TASK INSTRUCTIONS. Return only the lines running from the top of the entries to the line with "## Preparando el archivo del sonido", inclusive, exactly as written.

[Opening DATA UNDER STUDY section]

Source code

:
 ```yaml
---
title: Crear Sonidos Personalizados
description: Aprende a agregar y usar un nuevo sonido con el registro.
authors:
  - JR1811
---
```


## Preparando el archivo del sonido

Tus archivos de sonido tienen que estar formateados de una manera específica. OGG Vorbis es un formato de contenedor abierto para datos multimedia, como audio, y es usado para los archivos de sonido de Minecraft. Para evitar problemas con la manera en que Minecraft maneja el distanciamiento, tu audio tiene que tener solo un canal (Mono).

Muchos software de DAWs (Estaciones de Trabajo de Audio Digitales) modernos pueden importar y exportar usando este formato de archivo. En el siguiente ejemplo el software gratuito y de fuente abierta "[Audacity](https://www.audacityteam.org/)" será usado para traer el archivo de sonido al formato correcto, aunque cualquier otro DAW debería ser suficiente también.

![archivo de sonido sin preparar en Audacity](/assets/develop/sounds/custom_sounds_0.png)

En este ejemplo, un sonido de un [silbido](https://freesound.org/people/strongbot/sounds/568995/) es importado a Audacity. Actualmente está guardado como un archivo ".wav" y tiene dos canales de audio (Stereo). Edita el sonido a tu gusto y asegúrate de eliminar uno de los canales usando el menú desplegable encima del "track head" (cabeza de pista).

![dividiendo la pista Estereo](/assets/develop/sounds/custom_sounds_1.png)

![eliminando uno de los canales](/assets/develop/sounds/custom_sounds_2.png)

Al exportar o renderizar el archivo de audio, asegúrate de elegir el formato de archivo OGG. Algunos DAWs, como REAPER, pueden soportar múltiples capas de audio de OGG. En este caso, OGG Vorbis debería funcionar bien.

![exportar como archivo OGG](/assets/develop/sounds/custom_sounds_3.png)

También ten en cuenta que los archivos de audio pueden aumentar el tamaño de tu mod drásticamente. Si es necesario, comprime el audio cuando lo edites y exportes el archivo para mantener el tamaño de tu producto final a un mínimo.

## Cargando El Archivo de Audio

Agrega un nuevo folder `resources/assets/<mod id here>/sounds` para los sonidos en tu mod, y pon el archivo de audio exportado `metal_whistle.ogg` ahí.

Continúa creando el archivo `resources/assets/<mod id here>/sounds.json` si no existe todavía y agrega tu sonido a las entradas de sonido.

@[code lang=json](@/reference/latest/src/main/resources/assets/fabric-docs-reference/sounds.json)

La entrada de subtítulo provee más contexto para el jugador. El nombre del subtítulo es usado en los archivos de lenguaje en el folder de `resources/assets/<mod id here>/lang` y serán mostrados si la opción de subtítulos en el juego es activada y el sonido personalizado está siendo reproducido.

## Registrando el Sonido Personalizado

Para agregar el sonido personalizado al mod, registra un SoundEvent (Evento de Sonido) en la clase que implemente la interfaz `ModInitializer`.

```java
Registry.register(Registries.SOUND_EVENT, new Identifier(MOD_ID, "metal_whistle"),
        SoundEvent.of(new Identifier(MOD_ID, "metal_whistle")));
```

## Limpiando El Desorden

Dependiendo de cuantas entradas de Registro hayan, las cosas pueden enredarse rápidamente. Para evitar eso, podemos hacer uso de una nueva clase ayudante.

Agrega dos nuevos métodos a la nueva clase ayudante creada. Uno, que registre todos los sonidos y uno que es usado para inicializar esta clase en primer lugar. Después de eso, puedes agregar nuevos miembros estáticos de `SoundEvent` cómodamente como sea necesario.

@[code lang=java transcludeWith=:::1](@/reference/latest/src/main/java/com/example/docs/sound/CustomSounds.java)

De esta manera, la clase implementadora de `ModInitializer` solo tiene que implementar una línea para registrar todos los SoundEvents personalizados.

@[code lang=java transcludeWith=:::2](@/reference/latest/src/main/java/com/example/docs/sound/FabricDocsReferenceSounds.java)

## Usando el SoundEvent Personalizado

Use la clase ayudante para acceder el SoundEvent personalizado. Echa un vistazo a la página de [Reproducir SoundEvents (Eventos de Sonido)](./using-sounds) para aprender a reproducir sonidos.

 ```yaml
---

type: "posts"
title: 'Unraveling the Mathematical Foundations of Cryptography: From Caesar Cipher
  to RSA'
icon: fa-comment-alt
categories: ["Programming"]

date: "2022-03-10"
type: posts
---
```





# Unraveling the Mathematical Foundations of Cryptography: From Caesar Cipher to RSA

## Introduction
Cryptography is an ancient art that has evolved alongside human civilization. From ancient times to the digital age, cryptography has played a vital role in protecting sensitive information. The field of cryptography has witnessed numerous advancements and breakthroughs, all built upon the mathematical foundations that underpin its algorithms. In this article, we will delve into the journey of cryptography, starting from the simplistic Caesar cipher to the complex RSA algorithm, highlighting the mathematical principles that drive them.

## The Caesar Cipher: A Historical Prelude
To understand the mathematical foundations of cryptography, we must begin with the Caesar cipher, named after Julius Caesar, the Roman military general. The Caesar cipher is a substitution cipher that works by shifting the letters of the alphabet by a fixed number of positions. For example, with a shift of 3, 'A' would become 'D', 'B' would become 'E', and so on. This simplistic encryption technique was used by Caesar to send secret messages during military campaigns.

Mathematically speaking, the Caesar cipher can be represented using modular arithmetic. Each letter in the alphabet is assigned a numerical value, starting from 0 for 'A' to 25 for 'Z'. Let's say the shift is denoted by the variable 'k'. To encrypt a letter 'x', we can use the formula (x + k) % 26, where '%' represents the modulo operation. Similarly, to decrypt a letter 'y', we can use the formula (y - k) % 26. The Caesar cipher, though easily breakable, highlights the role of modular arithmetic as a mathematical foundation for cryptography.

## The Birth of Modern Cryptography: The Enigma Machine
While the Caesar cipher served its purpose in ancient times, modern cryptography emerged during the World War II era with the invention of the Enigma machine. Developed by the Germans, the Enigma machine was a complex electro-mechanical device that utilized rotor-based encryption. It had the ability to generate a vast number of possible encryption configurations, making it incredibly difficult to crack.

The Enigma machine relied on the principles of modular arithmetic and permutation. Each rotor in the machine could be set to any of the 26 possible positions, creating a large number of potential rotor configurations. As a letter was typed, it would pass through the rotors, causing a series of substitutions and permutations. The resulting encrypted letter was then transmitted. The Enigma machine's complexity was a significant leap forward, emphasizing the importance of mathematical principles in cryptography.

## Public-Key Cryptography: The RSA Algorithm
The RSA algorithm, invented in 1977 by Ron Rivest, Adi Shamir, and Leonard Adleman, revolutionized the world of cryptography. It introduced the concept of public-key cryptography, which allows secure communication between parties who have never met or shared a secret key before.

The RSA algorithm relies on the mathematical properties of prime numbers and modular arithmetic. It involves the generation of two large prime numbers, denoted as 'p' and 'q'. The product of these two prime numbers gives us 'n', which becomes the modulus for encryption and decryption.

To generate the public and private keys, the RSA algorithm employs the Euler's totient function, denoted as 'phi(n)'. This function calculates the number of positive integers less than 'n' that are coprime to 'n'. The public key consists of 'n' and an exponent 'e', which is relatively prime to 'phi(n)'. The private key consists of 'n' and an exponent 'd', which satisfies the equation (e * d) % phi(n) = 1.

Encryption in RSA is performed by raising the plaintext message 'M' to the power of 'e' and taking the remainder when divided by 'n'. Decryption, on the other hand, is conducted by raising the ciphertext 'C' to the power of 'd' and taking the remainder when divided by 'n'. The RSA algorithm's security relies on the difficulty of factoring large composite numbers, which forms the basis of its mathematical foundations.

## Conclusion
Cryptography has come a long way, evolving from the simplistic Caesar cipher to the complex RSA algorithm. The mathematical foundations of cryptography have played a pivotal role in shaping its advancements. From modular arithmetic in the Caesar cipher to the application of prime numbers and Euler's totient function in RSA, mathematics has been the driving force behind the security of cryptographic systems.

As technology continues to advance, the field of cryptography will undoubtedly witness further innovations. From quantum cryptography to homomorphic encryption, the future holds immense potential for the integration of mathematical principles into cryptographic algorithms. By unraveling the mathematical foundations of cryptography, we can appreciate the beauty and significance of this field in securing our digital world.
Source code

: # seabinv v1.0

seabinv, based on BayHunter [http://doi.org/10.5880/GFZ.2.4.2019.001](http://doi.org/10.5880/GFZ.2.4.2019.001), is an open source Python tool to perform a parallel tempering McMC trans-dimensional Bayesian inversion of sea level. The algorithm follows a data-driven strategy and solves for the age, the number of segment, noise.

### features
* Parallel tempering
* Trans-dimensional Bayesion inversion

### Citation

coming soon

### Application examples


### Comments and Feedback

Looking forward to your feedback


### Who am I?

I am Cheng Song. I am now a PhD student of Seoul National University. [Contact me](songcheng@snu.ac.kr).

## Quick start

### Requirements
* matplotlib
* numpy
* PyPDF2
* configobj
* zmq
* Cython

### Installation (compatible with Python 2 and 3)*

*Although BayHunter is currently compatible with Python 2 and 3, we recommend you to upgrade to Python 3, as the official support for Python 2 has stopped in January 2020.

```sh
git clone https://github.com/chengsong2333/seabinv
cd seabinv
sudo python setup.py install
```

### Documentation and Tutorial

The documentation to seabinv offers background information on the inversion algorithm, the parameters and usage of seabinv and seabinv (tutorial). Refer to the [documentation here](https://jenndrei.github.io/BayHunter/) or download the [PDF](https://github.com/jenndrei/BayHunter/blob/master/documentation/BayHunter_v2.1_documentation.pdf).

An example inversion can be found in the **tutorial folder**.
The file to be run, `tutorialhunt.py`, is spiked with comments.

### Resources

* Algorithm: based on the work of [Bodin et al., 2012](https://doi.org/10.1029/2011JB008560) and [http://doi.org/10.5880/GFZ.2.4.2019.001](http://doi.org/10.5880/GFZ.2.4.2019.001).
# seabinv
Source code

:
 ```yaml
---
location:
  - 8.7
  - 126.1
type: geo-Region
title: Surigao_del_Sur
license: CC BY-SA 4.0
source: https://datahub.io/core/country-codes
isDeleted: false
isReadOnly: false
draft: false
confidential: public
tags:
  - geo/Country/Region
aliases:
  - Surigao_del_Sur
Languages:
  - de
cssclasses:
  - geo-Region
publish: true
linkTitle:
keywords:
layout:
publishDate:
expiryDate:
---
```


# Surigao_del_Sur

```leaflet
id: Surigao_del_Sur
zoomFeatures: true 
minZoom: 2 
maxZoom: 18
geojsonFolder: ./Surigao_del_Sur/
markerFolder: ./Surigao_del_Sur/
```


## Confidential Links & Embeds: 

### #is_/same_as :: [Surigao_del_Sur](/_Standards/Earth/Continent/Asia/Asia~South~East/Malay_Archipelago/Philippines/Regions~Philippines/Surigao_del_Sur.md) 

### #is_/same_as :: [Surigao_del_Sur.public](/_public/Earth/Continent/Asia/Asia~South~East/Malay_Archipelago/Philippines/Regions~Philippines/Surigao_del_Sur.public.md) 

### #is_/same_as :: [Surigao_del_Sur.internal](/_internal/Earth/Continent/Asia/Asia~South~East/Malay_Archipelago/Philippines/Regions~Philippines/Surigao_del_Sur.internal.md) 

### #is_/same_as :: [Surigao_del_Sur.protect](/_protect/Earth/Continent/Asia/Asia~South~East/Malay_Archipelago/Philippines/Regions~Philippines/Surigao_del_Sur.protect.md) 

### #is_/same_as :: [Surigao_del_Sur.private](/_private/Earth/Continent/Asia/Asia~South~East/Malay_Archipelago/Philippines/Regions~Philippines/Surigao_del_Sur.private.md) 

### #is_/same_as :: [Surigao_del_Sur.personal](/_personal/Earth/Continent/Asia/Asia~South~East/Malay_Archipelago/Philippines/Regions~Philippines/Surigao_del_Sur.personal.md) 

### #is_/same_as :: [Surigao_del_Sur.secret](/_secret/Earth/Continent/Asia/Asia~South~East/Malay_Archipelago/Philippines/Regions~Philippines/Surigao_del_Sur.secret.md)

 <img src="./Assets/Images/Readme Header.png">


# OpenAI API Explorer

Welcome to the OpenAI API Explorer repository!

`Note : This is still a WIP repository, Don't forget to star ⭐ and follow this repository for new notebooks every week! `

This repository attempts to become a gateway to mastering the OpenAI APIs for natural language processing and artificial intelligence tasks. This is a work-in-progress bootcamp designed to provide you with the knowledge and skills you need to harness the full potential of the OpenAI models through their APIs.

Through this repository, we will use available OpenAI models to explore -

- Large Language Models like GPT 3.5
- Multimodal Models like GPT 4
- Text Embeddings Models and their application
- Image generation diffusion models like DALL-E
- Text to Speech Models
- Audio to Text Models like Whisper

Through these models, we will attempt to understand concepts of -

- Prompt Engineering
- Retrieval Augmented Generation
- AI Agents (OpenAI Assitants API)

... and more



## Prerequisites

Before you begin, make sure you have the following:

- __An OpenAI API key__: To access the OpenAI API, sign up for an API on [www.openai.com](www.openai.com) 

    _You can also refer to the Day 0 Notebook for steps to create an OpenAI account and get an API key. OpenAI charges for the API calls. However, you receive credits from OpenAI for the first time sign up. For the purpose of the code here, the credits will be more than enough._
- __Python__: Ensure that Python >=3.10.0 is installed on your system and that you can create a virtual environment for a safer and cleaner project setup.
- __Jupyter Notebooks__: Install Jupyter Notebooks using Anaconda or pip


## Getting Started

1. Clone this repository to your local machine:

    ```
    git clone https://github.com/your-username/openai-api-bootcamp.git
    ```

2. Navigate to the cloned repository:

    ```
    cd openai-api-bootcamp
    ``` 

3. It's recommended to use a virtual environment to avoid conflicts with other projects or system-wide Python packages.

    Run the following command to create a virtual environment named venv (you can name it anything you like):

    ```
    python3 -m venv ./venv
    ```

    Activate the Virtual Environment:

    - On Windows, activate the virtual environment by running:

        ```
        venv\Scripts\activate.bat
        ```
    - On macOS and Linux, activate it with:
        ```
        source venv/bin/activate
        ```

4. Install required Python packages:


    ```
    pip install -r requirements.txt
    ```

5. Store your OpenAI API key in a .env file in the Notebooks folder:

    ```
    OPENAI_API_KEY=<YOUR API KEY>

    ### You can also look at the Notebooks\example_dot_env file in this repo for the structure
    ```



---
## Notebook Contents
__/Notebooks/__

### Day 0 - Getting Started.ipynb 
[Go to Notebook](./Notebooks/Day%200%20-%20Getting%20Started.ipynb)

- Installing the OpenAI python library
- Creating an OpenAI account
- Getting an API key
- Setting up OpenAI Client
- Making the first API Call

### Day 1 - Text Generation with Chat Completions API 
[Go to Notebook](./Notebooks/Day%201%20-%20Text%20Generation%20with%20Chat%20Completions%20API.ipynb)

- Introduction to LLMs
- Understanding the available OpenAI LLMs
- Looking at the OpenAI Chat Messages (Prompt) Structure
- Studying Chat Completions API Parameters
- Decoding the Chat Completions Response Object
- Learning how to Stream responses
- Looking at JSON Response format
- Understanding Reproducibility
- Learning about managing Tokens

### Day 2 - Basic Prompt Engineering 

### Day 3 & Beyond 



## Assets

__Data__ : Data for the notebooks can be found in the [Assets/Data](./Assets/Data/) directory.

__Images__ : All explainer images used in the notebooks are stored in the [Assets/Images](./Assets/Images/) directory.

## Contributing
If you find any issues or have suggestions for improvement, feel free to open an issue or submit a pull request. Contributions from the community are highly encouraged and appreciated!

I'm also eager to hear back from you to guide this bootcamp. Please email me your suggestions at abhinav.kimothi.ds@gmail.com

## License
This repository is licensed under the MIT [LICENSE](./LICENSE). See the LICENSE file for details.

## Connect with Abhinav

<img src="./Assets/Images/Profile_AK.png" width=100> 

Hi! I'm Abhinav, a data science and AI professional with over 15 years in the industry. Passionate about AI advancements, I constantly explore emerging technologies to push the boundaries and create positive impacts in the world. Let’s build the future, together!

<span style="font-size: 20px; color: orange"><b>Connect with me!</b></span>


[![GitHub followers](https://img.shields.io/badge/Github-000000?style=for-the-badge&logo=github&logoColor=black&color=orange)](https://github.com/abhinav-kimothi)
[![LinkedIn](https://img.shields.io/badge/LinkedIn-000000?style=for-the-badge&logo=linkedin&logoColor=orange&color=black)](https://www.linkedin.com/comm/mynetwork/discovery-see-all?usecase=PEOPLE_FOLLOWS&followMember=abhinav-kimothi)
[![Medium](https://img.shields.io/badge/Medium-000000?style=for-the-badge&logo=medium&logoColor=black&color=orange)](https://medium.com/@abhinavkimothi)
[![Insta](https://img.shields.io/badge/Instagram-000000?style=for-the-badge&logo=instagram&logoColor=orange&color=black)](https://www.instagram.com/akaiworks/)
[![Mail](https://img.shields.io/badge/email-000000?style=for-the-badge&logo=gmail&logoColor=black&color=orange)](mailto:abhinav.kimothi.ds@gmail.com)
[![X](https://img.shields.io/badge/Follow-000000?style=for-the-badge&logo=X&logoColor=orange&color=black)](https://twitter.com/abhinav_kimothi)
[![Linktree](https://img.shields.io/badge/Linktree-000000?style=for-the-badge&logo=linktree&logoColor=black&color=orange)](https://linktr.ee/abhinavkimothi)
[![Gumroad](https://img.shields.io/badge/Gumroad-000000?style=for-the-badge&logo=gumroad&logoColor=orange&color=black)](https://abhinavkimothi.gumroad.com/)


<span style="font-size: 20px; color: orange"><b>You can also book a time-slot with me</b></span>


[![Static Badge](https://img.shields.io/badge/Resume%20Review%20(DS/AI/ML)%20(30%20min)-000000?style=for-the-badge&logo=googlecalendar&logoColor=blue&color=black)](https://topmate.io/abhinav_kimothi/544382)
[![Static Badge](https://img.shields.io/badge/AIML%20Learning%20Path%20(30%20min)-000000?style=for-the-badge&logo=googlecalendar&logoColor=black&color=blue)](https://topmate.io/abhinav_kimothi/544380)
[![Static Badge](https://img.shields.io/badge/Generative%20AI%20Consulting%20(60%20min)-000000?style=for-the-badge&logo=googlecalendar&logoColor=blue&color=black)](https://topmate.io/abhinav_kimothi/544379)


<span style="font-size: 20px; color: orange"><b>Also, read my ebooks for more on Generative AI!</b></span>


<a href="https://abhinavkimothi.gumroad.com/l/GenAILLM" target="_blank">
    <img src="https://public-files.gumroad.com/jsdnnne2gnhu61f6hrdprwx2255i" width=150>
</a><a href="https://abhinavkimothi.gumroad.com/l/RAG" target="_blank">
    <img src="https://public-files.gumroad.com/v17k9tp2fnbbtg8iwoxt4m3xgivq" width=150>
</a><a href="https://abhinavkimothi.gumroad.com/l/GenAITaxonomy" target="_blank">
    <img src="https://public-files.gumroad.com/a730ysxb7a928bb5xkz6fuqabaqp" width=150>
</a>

[Closing DATA UNDER STUDY section]

REPLY TO THE TASK.
Source code

:
 ```yaml
---
title: Crear Sonidos Personalizados
description: Aprende a agregar y usar un nuevo sonido con el registro.
authors:
  - JR1811
---
```


## Preparando el archivo del sonido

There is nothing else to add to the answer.